The Dow Jones Industrial Average tumbled 741.46 points, or 2.42 percent, to 29,927.07, marking the first time the index has traded below the 30,000 threshold since January 2021. The S&P 500 fell 123.22 points, or 3.25 percent, to 3,666.77. The Nasdaq Composite Index shed 453.05 points, or 4.08 percent, to 10,646.10.
All the 11 primary S&P 500 sectors ended in red, with energy and consumer discretionary down 5.58 percent and 4.76 percent, respectively, leading the losses.
The heavy selling came as investors grew concerned that the Federal Reserve's aggressive policy tightening could push the economy into a recession.
The Fed on Wednesday raised its benchmark interest rate by 75 basis points, the sharpest rate hike since 1994, bringing the target range for the federal funds rate to 1.5 to 1.75 percent.
The move could be followed by another hike of that magnitude in July, or a half-point increase, Fed Chair Jerome Powell said Wednesday.

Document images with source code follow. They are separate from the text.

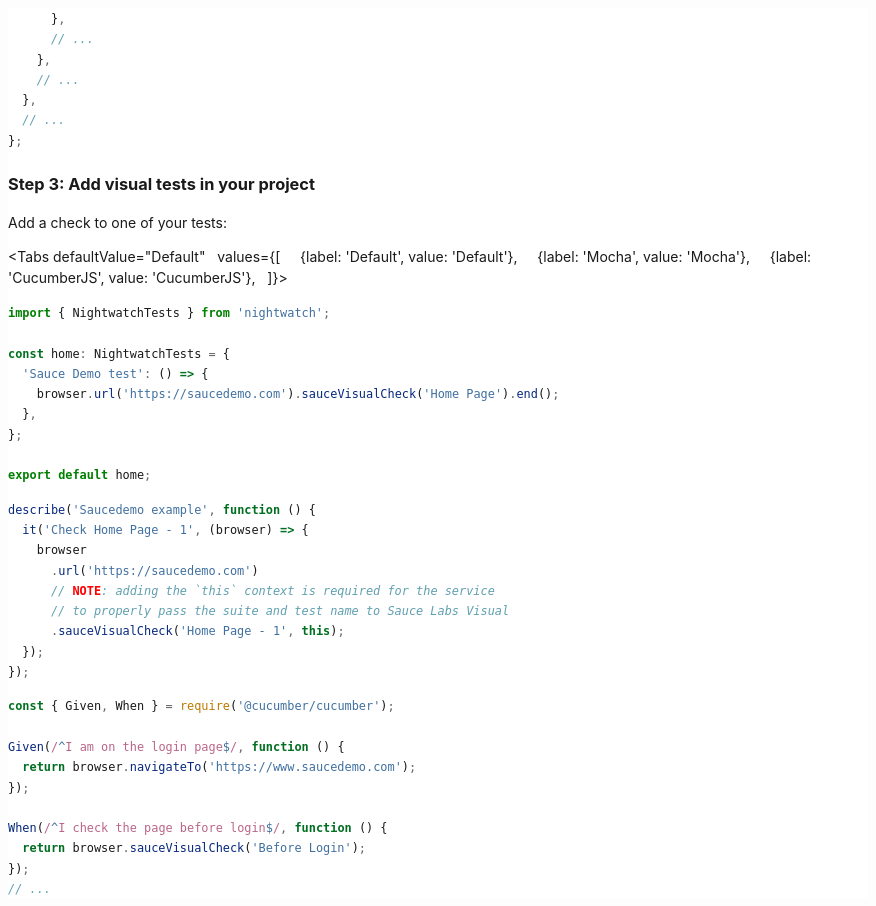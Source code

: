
 ```ts
      },
      // ...
    },
    // ...
  },
  // ...
};
```

### Step 3: Add visual tests in your project

Add a check to one of your tests:

<Tabs
defaultValue="Default"
  values={[
    {label: 'Default', value: 'Default'},
    {label: 'Mocha', value: 'Mocha'},
    {label: 'CucumberJS', value: 'CucumberJS'},
  ]}>
<TabItem value="Default">

```ts
import { NightwatchTests } from 'nightwatch';

const home: NightwatchTests = {
  'Sauce Demo test': () => {
    browser.url('https://saucedemo.com').sauceVisualCheck('Home Page').end();
  },
};

export default home;
```

</TabItem>
<TabItem value="Mocha">

```js
describe('Saucedemo example', function () {
  it('Check Home Page - 1', (browser) => {
    browser
      .url('https://saucedemo.com')
      // NOTE: adding the `this` context is required for the service
      // to properly pass the suite and test name to Sauce Labs Visual
      .sauceVisualCheck('Home Page - 1', this);
  });
});
```

</TabItem>
<TabItem value="CucumberJS">

```js
const { Given, When } = require('@cucumber/cucumber');

Given(/^I am on the login page$/, function () {
  return browser.navigateTo('https://www.saucedemo.com');
});

When(/^I check the page before login$/, function () {
  return browser.sauceVisualCheck('Before Login');
});
// ...
```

Meanwhile, the Fed's updated economic projections pointed to a likely slowdown in the economy.
The Fed's rapid response with a 75 bps hike was a sign that it intends to win its inflation-fighting credibility back "at a higher risk of recession," analysts at UBS said in a note on Thursday.
The action "will have a negative impact on growth and on valuations," they added.
On the economic front, the U.S. Commerce Department said Thursday that construction started on new U.S. homes fell 14.4 percent in May. Economists polled by Dow Jones had estimated a 2.6 percent decline.
U.S. initial jobless claims, a rough way to measure layoffs, decreased by 3,000 to 229,000 for the week ending June 11, the Department of Labor reported. The reading remained close to a five-month high and was higher than the 220,000 print expected by economists polled by The Wall Street Journal.